Exercise details: Copy all the records exactly; the complete set is the expected result.

Input for this task:
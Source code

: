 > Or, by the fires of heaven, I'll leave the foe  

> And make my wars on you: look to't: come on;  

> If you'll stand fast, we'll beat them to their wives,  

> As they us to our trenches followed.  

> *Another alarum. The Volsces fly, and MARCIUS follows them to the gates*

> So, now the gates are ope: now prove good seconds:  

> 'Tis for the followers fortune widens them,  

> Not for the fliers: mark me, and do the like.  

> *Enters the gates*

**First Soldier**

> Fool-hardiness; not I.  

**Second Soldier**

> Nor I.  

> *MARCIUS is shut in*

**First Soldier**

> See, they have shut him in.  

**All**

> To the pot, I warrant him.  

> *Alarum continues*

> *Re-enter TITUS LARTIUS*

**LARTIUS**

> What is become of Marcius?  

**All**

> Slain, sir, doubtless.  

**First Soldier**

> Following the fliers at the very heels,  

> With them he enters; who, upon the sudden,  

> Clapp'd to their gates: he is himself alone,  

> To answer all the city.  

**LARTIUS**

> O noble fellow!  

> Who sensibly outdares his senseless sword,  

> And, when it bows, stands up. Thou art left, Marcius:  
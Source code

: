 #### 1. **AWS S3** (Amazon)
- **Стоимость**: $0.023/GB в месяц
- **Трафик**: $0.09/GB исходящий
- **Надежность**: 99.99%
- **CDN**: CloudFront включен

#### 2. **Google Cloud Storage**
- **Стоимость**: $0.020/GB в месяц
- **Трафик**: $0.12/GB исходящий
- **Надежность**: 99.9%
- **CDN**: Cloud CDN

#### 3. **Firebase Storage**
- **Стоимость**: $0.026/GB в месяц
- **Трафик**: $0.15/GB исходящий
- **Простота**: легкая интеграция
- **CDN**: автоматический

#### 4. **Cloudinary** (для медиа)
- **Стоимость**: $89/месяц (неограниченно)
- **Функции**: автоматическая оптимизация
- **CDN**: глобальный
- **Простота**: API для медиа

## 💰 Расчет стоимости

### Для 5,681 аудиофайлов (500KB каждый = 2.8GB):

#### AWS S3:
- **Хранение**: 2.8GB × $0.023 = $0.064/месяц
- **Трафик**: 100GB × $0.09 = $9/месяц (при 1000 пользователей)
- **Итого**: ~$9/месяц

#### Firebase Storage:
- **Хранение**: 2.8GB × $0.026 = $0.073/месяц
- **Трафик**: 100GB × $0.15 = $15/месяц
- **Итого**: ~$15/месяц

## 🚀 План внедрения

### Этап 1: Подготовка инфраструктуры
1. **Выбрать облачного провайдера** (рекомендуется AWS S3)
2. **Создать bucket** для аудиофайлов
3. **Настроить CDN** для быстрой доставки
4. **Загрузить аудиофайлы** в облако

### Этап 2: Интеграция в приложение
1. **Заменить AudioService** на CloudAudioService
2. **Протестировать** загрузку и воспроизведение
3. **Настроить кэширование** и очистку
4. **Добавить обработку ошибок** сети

Output for this exercise:
Source code

: > Or, by the fires of heaven, I'll leave the foe  

> And make my wars on you: look to't: come on;  

> If you'll stand fast, we'll beat them to their wives,  

> As they us to our trenches followed.  

> *Another alarum. The Volsces fly, and MARCIUS follows them to the gates*

> So, now the gates are ope: now prove good seconds:  

> 'Tis for the followers fortune widens them,  

> Not for the fliers: mark me, and do the like.  

> *Enters the gates*

**First Soldier**

> Fool-hardiness; not I.  

**Second Soldier**

> Nor I.  

> *MARCIUS is shut in*

**First Soldier**

> See, they have shut him in.  

**All**

> To the pot, I warrant him.  

> *Alarum continues*

> *Re-enter TITUS LARTIUS*

**LARTIUS**

> What is become of Marcius?  

**All**

> Slain, sir, doubtless.  

**First Soldier**

> Following the fliers at the very heels,  

> With them he enters; who, upon the sudden,  

> Clapp'd to their gates: he is himself alone,  

> To answer all the city.  

**LARTIUS**

> O noble fellow!  

> Who sensibly outdares his senseless sword,  

> And, when it bows, stands up. Thou art left, Marcius:  
Source code

: #### 1. **AWS S3** (Amazon)
- **Стоимость**: $0.023/GB в месяц
- **Трафик**: $0.09/GB исходящий
- **Надежность**: 99.99%
- **CDN**: CloudFront включен

#### 2. **Google Cloud Storage**
- **Стоимость**: $0.020/GB в месяц
- **Трафик**: $0.12/GB исходящий
- **Надежность**: 99.9%
- **CDN**: Cloud CDN

#### 3. **Firebase Storage**
- **Стоимость**: $0.026/GB в месяц
- **Трафик**: $0.15/GB исходящий
- **Простота**: легкая интеграция
- **CDN**: автоматический

#### 4. **Cloudinary** (для медиа)
- **Стоимость**: $89/месяц (неограниченно)
- **Функции**: автоматическая оптимизация
- **CDN**: глобальный
- **Простота**: API для медиа

## 💰 Расчет стоимости

### Для 5,681 аудиофайлов (500KB каждый = 2.8GB):

#### AWS S3:
- **Хранение**: 2.8GB × $0.023 = $0.064/месяц
- **Трафик**: 100GB × $0.09 = $9/месяц (при 1000 пользователей)
- **Итого**: ~$9/месяц

#### Firebase Storage:
- **Хранение**: 2.8GB × $0.026 = $0.073/месяц
- **Трафик**: 100GB × $0.15 = $15/месяц
- **Итого**: ~$15/месяц

## 🚀 План внедрения

### Этап 1: Подготовка инфраструктуры
1. **Выбрать облачного провайдера** (рекомендуется AWS S3)
2. **Создать bucket** для аудиофайлов
3. **Настроить CDN** для быстрой доставки
4. **Загрузить аудиофайлы** в облако

### Этап 2: Интеграция в приложение
1. **Заменить AudioService** на CloudAudioService
2. **Протестировать** загрузку и воспроизведение
3. **Настроить кэширование** и очистку
4. **Добавить обработку ошибок** сети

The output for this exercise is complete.